Un lecteur superficiel pourrait être étourdi par cette profusion minutieuse et grandiose qui ne nous laisse ignorer aucun détail de ce terrible et admirable premier mois de la guerre où, au bord du gouffre, notre pays s'est relevé, précisément parce que l'ennemi le croyait déjà anéanti alors que, pour le sursaut victorieux de la Marne, il bandait son énergie et ses forces.
Cette Somme compacte, sans paragraphes, totalité intégrant sans faiblesse ni relâchement munitions, uniformes, déplacements, portraits, psychologies, élans, illusions, déceptions et arrogance, la France et l'Allemagne dans une lutte sans merci, Charles Péguy et ses beaux textes, Charles Péguy et ses poèmes, ce monde où pas un souffle d'air ne passe et où toute facilité aurait été une trahison, nous jette de plain-pied dans la fournaise et les tourments au quotidien. Le malheur n'est pas que la guerre mais ce qui est aussi autour d'elle et qu'elle fait culminer.
L'allégresse guerrière de la France, la joie de Paris certain de la reconquête, la mobilisation en chantant, le peuple dans l'amour de ses soldats, les embrassades émues et fières des départs, le triomphe allemand, la stratégie et la tactique teutonnes à la fois éclatantes mais incroyables, l'aveuglement initial et entêté de Joffre puis sa géniale et patiente retraite à la Koutouzov, les marches épuisantes, les pieds blessés, les chevaux affaiblis, l'odeur pestilentielle, la rude solidarité de ceux qui vivent en sachant que la mort les accompagne de près, les chefs qui donnent l'exemple, la guerre, ses affres et ses étranges vertus, Péguy rameutant, encourageant, stimulant, persuadé de coïncider avec lui-même, avec ce qu'il avait toujours voulu, Péguy debout sous l'incessante mitraille et prenant, comme une offrande à son audace insensée, une balle en plein front, un désastre, une espérance.

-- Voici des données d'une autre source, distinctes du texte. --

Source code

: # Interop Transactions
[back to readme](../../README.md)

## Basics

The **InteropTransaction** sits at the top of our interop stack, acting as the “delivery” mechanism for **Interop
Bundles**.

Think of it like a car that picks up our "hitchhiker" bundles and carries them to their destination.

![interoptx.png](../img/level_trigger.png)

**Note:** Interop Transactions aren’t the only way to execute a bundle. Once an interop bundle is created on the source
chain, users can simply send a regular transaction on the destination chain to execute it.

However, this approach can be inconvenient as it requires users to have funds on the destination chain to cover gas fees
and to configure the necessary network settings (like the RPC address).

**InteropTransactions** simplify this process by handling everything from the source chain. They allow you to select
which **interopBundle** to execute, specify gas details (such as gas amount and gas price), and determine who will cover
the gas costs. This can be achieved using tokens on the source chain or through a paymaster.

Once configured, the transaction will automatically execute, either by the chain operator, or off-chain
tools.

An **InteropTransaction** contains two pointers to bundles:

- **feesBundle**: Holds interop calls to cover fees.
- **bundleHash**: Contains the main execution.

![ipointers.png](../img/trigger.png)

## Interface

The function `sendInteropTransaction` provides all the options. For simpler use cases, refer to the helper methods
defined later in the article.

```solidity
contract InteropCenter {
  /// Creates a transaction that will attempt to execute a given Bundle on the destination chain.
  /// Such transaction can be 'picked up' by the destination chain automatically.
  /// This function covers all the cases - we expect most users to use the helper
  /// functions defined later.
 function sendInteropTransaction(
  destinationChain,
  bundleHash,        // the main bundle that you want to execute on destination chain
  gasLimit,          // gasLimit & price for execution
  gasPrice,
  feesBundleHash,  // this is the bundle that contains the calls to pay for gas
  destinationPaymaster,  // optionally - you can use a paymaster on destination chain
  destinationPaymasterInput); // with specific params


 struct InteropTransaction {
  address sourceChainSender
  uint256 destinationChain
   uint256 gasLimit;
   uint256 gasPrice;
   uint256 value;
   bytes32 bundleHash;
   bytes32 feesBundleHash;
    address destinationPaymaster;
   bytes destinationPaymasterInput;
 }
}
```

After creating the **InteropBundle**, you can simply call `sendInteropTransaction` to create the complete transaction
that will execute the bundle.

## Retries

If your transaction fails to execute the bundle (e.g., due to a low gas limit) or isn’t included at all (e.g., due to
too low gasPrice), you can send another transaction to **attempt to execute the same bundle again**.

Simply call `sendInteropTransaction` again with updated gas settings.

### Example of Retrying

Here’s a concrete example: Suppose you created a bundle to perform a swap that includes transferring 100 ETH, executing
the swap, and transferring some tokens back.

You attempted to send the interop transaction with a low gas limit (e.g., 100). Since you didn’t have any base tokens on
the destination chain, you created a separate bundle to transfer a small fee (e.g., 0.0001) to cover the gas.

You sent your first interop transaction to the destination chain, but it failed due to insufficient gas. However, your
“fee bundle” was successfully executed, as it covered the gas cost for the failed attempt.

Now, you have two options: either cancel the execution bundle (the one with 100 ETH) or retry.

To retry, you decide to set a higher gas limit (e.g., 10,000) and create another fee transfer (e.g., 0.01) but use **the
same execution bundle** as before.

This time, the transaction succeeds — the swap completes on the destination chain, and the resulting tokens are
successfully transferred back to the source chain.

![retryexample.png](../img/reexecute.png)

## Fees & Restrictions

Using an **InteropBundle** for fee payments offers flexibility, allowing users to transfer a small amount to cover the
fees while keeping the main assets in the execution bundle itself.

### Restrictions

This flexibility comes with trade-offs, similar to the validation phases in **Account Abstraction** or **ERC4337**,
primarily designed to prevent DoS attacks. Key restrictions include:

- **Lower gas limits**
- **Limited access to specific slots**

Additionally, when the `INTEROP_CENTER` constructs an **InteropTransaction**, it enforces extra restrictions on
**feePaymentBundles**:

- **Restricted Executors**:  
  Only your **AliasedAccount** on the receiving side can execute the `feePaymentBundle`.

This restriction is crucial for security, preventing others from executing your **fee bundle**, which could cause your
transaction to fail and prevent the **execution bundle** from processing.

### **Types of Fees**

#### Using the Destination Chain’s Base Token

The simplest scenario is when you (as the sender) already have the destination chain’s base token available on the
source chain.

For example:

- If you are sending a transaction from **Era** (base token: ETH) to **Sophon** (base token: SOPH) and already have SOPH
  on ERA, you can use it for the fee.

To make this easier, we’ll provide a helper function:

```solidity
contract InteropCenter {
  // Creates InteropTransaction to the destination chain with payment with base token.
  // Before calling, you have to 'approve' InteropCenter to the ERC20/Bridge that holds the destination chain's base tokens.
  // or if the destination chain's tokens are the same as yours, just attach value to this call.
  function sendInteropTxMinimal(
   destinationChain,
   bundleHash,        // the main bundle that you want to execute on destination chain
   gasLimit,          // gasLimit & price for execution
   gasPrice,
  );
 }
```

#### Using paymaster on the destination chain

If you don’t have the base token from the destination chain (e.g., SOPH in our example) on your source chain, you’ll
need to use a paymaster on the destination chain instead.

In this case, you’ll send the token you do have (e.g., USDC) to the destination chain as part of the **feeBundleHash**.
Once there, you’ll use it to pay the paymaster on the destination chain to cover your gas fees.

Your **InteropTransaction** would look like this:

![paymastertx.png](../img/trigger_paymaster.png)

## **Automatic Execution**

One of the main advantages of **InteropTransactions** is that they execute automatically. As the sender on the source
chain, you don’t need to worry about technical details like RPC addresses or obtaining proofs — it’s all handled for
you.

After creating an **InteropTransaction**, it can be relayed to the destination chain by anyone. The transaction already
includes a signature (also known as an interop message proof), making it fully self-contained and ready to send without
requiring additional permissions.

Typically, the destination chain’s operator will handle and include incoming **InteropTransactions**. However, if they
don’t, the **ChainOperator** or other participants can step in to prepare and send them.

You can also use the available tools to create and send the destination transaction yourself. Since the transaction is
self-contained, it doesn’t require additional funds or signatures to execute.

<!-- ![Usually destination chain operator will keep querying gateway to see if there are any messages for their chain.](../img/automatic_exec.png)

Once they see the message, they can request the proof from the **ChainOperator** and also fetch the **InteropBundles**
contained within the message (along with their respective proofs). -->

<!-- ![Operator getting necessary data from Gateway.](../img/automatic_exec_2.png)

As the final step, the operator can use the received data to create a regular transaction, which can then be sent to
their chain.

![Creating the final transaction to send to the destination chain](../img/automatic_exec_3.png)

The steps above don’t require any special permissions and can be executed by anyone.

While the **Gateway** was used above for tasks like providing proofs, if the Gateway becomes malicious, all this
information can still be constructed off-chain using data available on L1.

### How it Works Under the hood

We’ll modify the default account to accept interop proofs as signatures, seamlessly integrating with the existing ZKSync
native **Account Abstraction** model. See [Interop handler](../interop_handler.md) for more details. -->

Juste avant la bataille de la Marne.
Péguy a regagné la terre qu'il avait magnifiée, terre pour les vivants et terre des morts.
Michel Laval, pour cette épopée multiforme, a inventé un style.
A aucun moment, même au comble de la tension historique, militaire et de l'horreur, celui-ci ne semble dépassé, décalé, ordinaire. Quand la langue française est exploitée ainsi comme un capital, un trésor, quand les mots viennent somptueusement se ranger dans la coque des sentiments, des idées et des réalités, quand de surprenantes douceurs viennent irriguer l'airain de phrases construites à l'antique, lorsque la poésie discrète donne un charme triste à des séquences où domine pourtant le belliqueux, on ne peut que s'émerveiller devant un tel talent et un art aussi affirmé, affiné.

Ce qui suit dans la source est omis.